Each record below needs to be written out exactly as it appears.

Data listing:
BEGIN
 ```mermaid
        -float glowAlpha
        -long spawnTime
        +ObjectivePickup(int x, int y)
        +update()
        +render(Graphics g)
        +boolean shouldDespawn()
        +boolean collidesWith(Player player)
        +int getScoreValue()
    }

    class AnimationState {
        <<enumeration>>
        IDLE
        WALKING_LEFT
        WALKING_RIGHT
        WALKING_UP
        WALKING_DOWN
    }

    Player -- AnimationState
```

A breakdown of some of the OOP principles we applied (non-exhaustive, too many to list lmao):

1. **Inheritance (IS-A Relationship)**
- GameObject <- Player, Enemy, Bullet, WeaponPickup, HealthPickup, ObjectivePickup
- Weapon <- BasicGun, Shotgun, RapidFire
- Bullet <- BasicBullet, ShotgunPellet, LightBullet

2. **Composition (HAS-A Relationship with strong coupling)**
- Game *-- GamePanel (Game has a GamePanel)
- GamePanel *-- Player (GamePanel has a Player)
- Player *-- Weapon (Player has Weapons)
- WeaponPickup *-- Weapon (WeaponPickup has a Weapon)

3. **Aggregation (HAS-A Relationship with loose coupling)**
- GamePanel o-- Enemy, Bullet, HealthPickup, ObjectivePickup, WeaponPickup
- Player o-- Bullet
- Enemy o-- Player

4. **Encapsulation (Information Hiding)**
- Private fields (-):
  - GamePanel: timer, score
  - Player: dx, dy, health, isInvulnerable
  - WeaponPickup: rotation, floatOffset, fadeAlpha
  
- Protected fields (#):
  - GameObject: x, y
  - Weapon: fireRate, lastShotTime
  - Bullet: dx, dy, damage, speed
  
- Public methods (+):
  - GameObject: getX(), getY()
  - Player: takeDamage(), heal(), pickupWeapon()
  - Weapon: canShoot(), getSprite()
END
Task answer:
 ```mermaid
        -float glowAlpha
        -long spawnTime
        +ObjectivePickup(int x, int y)
        +update()
        +render(Graphics g)
        +boolean shouldDespawn()
        +boolean collidesWith(Player player)
        +int getScoreValue()
    }

    class AnimationState {
        <<enumeration>>
        IDLE
        WALKING_LEFT
        WALKING_RIGHT
        WALKING_UP
        WALKING_DOWN
    }

    Player -- AnimationState
```

A breakdown of some of the OOP principles we applied (non-exhaustive, too many to list lmao):

1. **Inheritance (IS-A Relationship)**
- GameObject <- Player, Enemy, Bullet, WeaponPickup, HealthPickup, ObjectivePickup
- Weapon <- BasicGun, Shotgun, RapidFire
- Bullet <- BasicBullet, ShotgunPellet, LightBullet

2. **Composition (HAS-A Relationship with strong coupling)**
- Game *-- GamePanel (Game has a GamePanel)
- GamePanel *-- Player (GamePanel has a Player)
- Player *-- Weapon (Player has Weapons)
- WeaponPickup *-- Weapon (WeaponPickup has a Weapon)

3. **Aggregation (HAS-A Relationship with loose coupling)**
- GamePanel o-- Enemy, Bullet, HealthPickup, ObjectivePickup, WeaponPickup
- Player o-- Bullet
- Enemy o-- Player

4. **Encapsulation (Information Hiding)**
- Private fields (-):
  - GamePanel: timer, score
  - Player: dx, dy, health, isInvulnerable
  - WeaponPickup: rotation, floatOffset, fadeAlpha
  
- Protected fields (#):
  - GameObject: x, y
  - Weapon: fireRate, lastShotTime
  - Bullet: dx, dy, damage, speed
  
- Public methods (+):
  - GameObject: getX(), getY()
  - Player: takeDamage(), heal(), pickupWeapon()
  - Weapon: canShoot(), getSprite()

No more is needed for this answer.